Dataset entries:
╔══
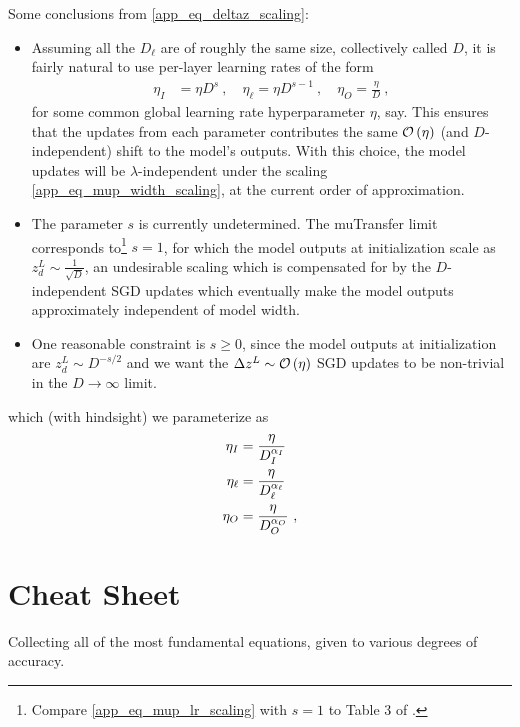 Some conclusions from \eqref{app_eq_deltaz_scaling}:
\begin{itemize}
    \item Assuming all the $ D_{ \ell } $ are of roughly the same size, collectively called $ D $,
        it is fairly natural to use per-layer learning rates of the form
        \begin{align}
            \eta_{ I } &= \eta  D^{ s }\ ,\quad
            \eta_{ \ell } = \eta D^{ s-1 }\ , \quad
            \eta_{ O } =\frac{ \eta }{ D } \ , \label{app_eq_mup_lr_scaling}
        \end{align}
        for some common global learning rate hyperparameter $ \eta $, say. This ensures that the updates from
        each parameter contributes the same $ \mathcal{O} \left( \eta \right)  $ (and $ D $-independent)
        shift to the model's outputs. With this choice, the model updates will be $ \lambda
        $-independent under the scaling \eqref{app_eq_mup_width_scaling}, at the current order of
        approximation.
    \item The parameter $ s $ is currently undetermined. The muTransfer limit \cite{yang2022tensor}
        corresponds to\footnote{Compare \eqref{app_eq_mup_lr_scaling} with $ s=1 $ to Table 3 of
        \cite{yang2022tensor}.} $ s=1 $, for which the model outputs at initialization scale as $
        z^{ L }_{ d }\sim \frac{ 1 }{ \sqrt{D} }  $, an undesirable scaling which is compensated for
        by the $ D $-independent SGD updates which eventually make the model outputs approximately
        independent of model width.
    \item One reasonable constraint is $ s \ge 0 $, since the model outputs at initialization are $
        z^{ L }_{ d }\sim D^{-s/2 }  $ and we want the $ \Delta z^{ L }\sim \mathcal{O} \left( \eta
        \right)  $ SGD updates to be non-trivial in the $ D\longrightarrow \infty $ limit.
\end{itemize}







which (with hindsight) we parameterize as
\begin{align}
    \eta_{ I } &= \frac{ \eta }{ D_{ I }^{ \alpha _{ I } } }\nonumber\\
    \eta_{ \ell } &= \frac{ \eta }{ D_{ \ell }^{ \alpha _{ \ell } } }\nonumber\\
    \eta_{ O } &= \frac{ \eta }{ D_{ O }^{ \alpha _{ O } } }\ ,
\end{align}


\section{Cheat Sheet \label{app_cheat_sheet}}
Collecting all of the most fundamental equations, given to various degrees of accuracy.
╚══
**Try it**
Copy the records exactly as they appear, excluding images.

**Solution**
 Some conclusions from \eqref{app_eq_deltaz_scaling}:
\begin{itemize}
    \item Assuming all the $ D_{ \ell } $ are of roughly the same size, collectively called $ D $,
        it is fairly natural to use per-layer learning rates of the form
        \begin{align}
            \eta_{ I } &= \eta  D^{ s }\ ,\quad
            \eta_{ \ell } = \eta D^{ s-1 }\ , \quad
            \eta_{ O } =\frac{ \eta }{ D } \ , \label{app_eq_mup_lr_scaling}
        \end{align}
        for some common global learning rate hyperparameter $ \eta $, say. This ensures that the updates from
        each parameter contributes the same $ \mathcal{O} \left( \eta \right)  $ (and $ D $-independent)
        shift to the model's outputs. With this choice, the model updates will be $ \lambda
        $-independent under the scaling \eqref{app_eq_mup_width_scaling}, at the current order of
        approximation.
    \item The parameter $ s $ is currently undetermined. The muTransfer limit \cite{yang2022tensor}
        corresponds to\footnote{Compare \eqref{app_eq_mup_lr_scaling} with $ s=1 $ to Table 3 of
        \cite{yang2022tensor}.} $ s=1 $, for which the model outputs at initialization scale as $
        z^{ L }_{ d }\sim \frac{ 1 }{ \sqrt{D} }  $, an undesirable scaling which is compensated for
        by the $ D $-independent SGD updates which eventually make the model outputs approximately
        independent of model width.
    \item One reasonable constraint is $ s \ge 0 $, since the model outputs at initialization are $
        z^{ L }_{ d }\sim D^{-s/2 }  $ and we want the $ \Delta z^{ L }\sim \mathcal{O} \left( \eta
        \right)  $ SGD updates to be non-trivial in the $ D\longrightarrow \infty $ limit.
\end{itemize}







which (with hindsight) we parameterize as
\begin{align}
    \eta_{ I } &= \frac{ \eta }{ D_{ I }^{ \alpha _{ I } } }\nonumber\\
    \eta_{ \ell } &= \frac{ \eta }{ D_{ \ell }^{ \alpha _{ \ell } } }\nonumber\\
    \eta_{ O } &= \frac{ \eta }{ D_{ O }^{ \alpha _{ O } } }\ ,
\end{align}


\section{Cheat Sheet \label{app_cheat_sheet}}
Collecting all of the most fundamental equations, given to various degrees of accuracy.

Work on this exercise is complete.